The calculator analyzes experimental data of shear stress (τ) versus shear rate (γ̇) to characterize the flow properties of non-Newtonian fluids. Its primary functions are:

  • Calculate Key Parameters: It determines the Flow Behavior Index (n) and the Consistency Index (K) by applying a linear regression to the logarithmic form of the Power Law model.
  • Classify Fluid Type: Based on the calculated Flow Behavior Index (n), it classifies the fluid as Pseudoplastic (shear-thinning), Newtonian, or Dilatant (shear-thickening).
  • Assess Model Fit: It calculates the Coefficient of Determination (R²), which indicates how well the Power Law model represents the provided experimental data. An R² value close to 1.0 suggests a strong fit.
  • Visualize Data: It generates both arithmetic and log-log plots of the data, visually comparing the experimental points against the fitted Power Law model curve.

When to Use It

This tool is essential for scientists, engineers, and technicians in various fields who need to understand and quantify fluid behavior.

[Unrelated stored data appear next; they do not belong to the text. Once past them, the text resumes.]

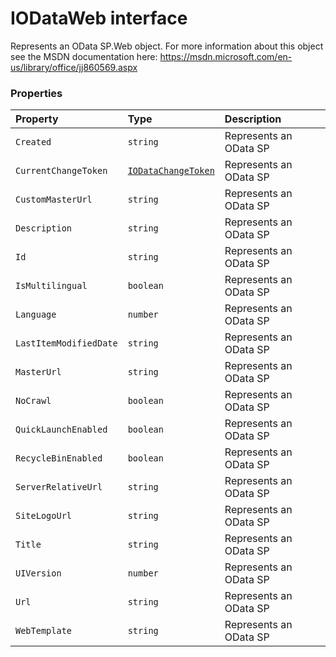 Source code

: # IODataWeb interface





Represents an OData SP.Web object. For more information about this object 
see the MSDN documentation here: 
https://msdn.microsoft.com/en-us/library/office/jj860569.aspx




### Properties

| Property	   | Type	| Description|
|:-------------|:-------|:-----------|
|`Created`      | `string` | Represents an OData SP |
|`CurrentChangeToken`      | [`IODataChangeToken`](iodatachangetoken.md) | Represents an OData SP |
|`CustomMasterUrl`      | `string` | Represents an OData SP |
|`Description`      | `string` | Represents an OData SP |
|`Id`      | `string` | Represents an OData SP |
|`IsMultilingual`      | `boolean` | Represents an OData SP |
|`Language`      | `number` | Represents an OData SP |
|`LastItemModifiedDate`      | `string` | Represents an OData SP |
|`MasterUrl`      | `string` | Represents an OData SP |
|`NoCrawl`      | `boolean` | Represents an OData SP |
|`QuickLaunchEnabled`      | `boolean` | Represents an OData SP |
|`RecycleBinEnabled`      | `boolean` | Represents an OData SP |
|`ServerRelativeUrl`      | `string` | Represents an OData SP |
|`SiteLogoUrl`      | `string` | Represents an OData SP |
|`Title`      | `string` | Represents an OData SP |
|`UIVersion`      | `number` | Represents an OData SP |
|`Url`      | `string` | Represents an OData SP |
|`WebTemplate`      | `string` | Represents an OData SP |





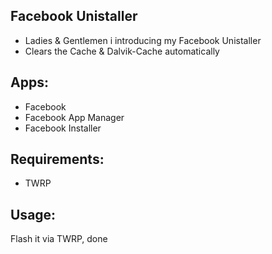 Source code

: ## Facebook Unistaller
* Ladies & Gentlemen i introducing my Facebook Unistaller
* Clears the Cache & Dalvik-Cache automatically

## Apps:
* Facebook
* Facebook App Manager
* Facebook Installer

## Requirements:
* TWRP

## Usage:
Flash it via TWRP, done
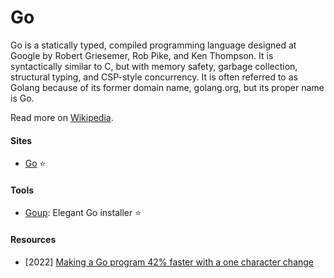 # Go

Go is a statically typed, compiled programming language designed at Google by Robert Griesemer, Rob Pike, and Ken Thompson. It is syntactically similar to C, but with memory safety, garbage collection, structural typing, and CSP-style concurrency. It is often referred to as Golang because of its former domain name, golang.org, but its proper name is Go.

Read more on [Wikipedia](https://en.wikipedia.org/wiki/Go_(programming_language)).

#### Sites
- [Go](https://go.dev) ⭐

#### Tools
- [Goup](https://github.com/owenthereal/goup): Elegant Go installer ⭐

#### Resources
- \[2022\] [Making a Go program 42% faster with a one character change](https://hmarr.com/blog/go-allocation-hunting)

Key applications include:

  • Pharmaceuticals: Formulating creams, ointments, and suspensions with desired consistency and spreadability.
  • Food Science: Quality control of products like ketchup, yogurt, and sauces, ensuring consistent texture and flow.
  • Chemical Engineering: Designing pipelines and mixing processes for polymers, slurries, and paints.
  • Cosmetics: Developing lotions, gels, and foundations with specific application properties.
  • Materials Science: Characterizing novel polymers and colloidal suspensions.

Inputs Explained

To use the calculator, you need a set of corresponding measurements from a rheometer or viscometer.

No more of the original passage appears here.